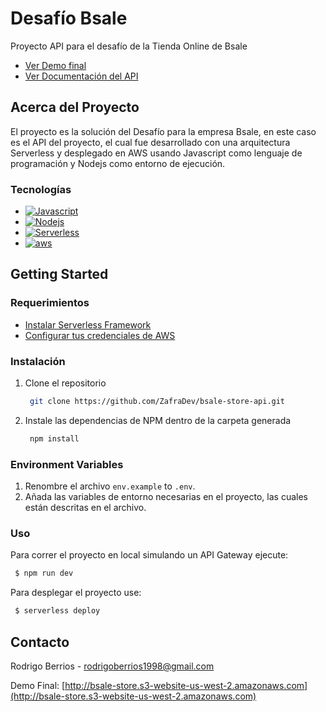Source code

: # Desafío Bsale

Proyecto API para el desafío de la Tienda Online de Bsale

* [Ver Demo final](http://bsale-store.s3-website-us-west-2.amazonaws.com)
* [Ver Documentación del API](https://sdvhbzk7tl.execute-api.us-west-2.amazonaws.com/swagger)

## Acerca del Proyecto
El proyecto es la solución del Desafío para la empresa Bsale, en este caso es el API del proyecto, el cual fue desarrollado con una arquitectura Serverless y desplegado en AWS usando Javascript como lenguaje de programación y Nodejs como entorno de ejecución.

### Tecnologías

* [![Javascript][Javascript-logo]][Javascript-url]
* [![Nodejs][Nodejs-logo]][Nodejs-url]
* [![Serverless][serverless-logo]][serverless-url]
* [![aws][aws-logo]][aws-url]

## Getting Started

### Requerimientos

* [Instalar Serverless Framework](https://www.serverless.com/framework/docs/getting-started)
* [Configurar tus credenciales de AWS](https://www.serverless.com/framework/docs/providers/aws/guide/credentials)

### Instalación

1. Clone el repositorio

   ```sh
    git clone https://github.com/ZafraDev/bsale-store-api.git
   ```
2. Instale las dependencias de NPM dentro de la carpeta generada

   ```sh
    npm install
   ```

### Environment Variables

1. Renombre el archivo `env.example` to `.env`.
2. Añada las variables de entorno necesarias en el proyecto, las cuales están descritas en el archivo.

### Uso

Para correr el proyecto en local simulando un API Gateway ejecute: 

```sh
 $ npm run dev
```

Para desplegar el proyecto use:

```sh
 $ serverless deploy
```
## Contacto

Rodrigo Berrios - rodrigoberrios1998@gmail.com

Demo Final: [http://bsale-store.s3-website-us-west-2.amazonaws.com](http://bsale-store.s3-website-us-west-2.amazonaws.com)

[Javascript-logo]: https://img.shields.io/badge/javascript-F0DB4F?style=for-the-badge&logo=javascript&logoColor=black
[Javascript-url]: https://javascript.com/
[serverless-logo]: https://img.shields.io/badge/serverless-FD5750?style=for-the-badge&logo=serverless&logoColor=white
[serverless-url]: https://www.serverless.com
[Nodejs-logo]: https://img.shields.io/badge/node.js-2C682C?style=for-the-badge&logo=node.js&logoColor=white
[Nodejs-url]: https://nodejs.dev
[aws-logo]: https://img.shields.io/badge/AWS-232F3E?style=for-the-badge&logo=amazon-aws&logoColor=white
[aws-url]: https://aws.amazon.com/es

==========

Task brief: Copy out exactly the line holding "2. Añada las" and each line after it through the end of the entries, and leave out everything else.

Response box:
2. Añada las variables de entorno necesarias en el proyecto, las cuales están descritas en el archivo.

### Uso

Para correr el proyecto en local simulando un API Gateway ejecute: 

```sh
 $ npm run dev
```

Para desplegar el proyecto use:

```sh
 $ serverless deploy
```
## Contacto

Rodrigo Berrios - rodrigoberrios1998@gmail.com

Demo Final: [http://bsale-store.s3-website-us-west-2.amazonaws.com](http://bsale-store.s3-website-us-west-2.amazonaws.com)

[Javascript-logo]: https://img.shields.io/badge/javascript-F0DB4F?style=for-the-badge&logo=javascript&logoColor=black
[Javascript-url]: https://javascript.com/
[serverless-logo]: https://img.shields.io/badge/serverless-FD5750?style=for-the-badge&logo=serverless&logoColor=white
[serverless-url]: https://www.serverless.com
[Nodejs-logo]: https://img.shields.io/badge/node.js-2C682C?style=for-the-badge&logo=node.js&logoColor=white
[Nodejs-url]: https://nodejs.dev
[aws-logo]: https://img.shields.io/badge/AWS-232F3E?style=for-the-badge&logo=amazon-aws&logoColor=white
[aws-url]: https://aws.amazon.com/es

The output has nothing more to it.